=== Problem description ===
If a line in the data below contains the word "Repo", copy it out.

····················

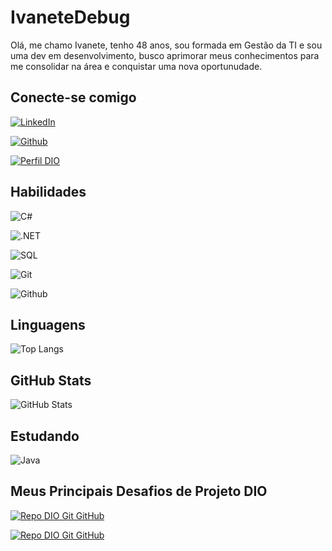 # IvaneteDebug
Olá, me chamo Ivanete, tenho 48 anos, sou formada em Gestão da TI e sou uma dev em desenvolvimento, busco aprimorar meus conhecimentos para me consolidar na área e conquistar uma nova oportunudade.

## Conecte-se comigo
[![LinkedIn](https://img.shields.io/badge/LinkedIn-000?style=for-the-badge&logo=linkedin&logoColor=0E76A8)](https://www.linkedin.com/in/ivanete-silva/)

[![Github](https://img.shields.io/badge/Github-000?style=for-the-badge&logo=github)](https://github.com/IvaneteDebug)

[![Perfil DIO](https://img.shields.io/badge/-Meu%20Perfil%20na%20DIO-000?style=for-the-badge)](https://web.dio.me/users/ivanetevieira1000?tab=skills)

## Habilidades
![C#](https://img.shields.io/badge/C%23-000?style=for-the-badge&logo=c-sharp&logoColor=823085)

![.NET](https://img.shields.io/badge/.net-black?style=for-the-badge&logo=dotnet)

![SQL](https://img.shields.io/badge/SQL-000?style=for-the-badge&logo=microsoftsqlserver)

![Git](https://img.shields.io/badge/Git-000?style=for-the-badge&logo=git)

![Github](https://img.shields.io/badge/Github-000?style=for-the-badge&logo=Github)

## Linguagens
![Top Langs](https://github-readme-stats-git-masterrstaa-rickstaa.vercel.app/api/top-langs/?username=IvaneteDebug&bg_color=000&border_color=30A3DC&title_color=E94D5F&text_color=FFF)

## GitHub Stats
![GitHub Stats](https://github-readme-stats.vercel.app/api?username=IvaneteDebug&theme=transparent&bg_color=000&border_color=30A3DC&show_icons=true&icon_color=30A3DC&title_color=E94D5F&text_color=FFF)

## Estudando
![Java](https://img.shields.io/badge/Java-000?style=for-the-badge&logo=java)

## Meus Principais Desafios de Projeto DIO
[![Repo DIO Git GitHub](https://github-readme-stats.vercel.app/api/pin/?username=elidianaandrade&repo=dio-lab-open-source&bg_color=000&border_color=30A3DC&show_icons=true&icon_color=30A3DC&title_color=E94D5F&text_color=FFF)](https://github.com/elidianaandrade/dio-lab-open-source)


[![Repo DIO Git GitHub](https://github-readme-stats.vercel.app/api/pin/?username=felipeAguiarCode&repo=MegaApiDotnetCore&bg_color=000&border_color=30A3DC&show_icons=true&icon_color=30A3DC&title_color=E94D5F&text_color=FFF)](https://github.com/felipeAguiarCode/MegaApiDotnetCore)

····················

=== Result of this exercise ===
[![Repo DIO Git GitHub](https://github-readme-stats.vercel.app/api/pin/?username=elidianaandrade&repo=dio-lab-open-source&bg_color=000&border_color=30A3DC&show_icons=true&icon_color=30A3DC&title_color=E94D5F&text_color=FFF)](https://github.com/elidianaandrade/dio-lab-open-source)
[![Repo DIO Git GitHub](https://github-readme-stats.vercel.app/api/pin/?username=felipeAguiarCode&repo=MegaApiDotnetCore&bg_color=000&border_color=30A3DC&show_icons=true&icon_color=30A3DC&title_color=E94D5F&text_color=FFF)](https://github.com/felipeAguiarCode/MegaApiDotnetCore)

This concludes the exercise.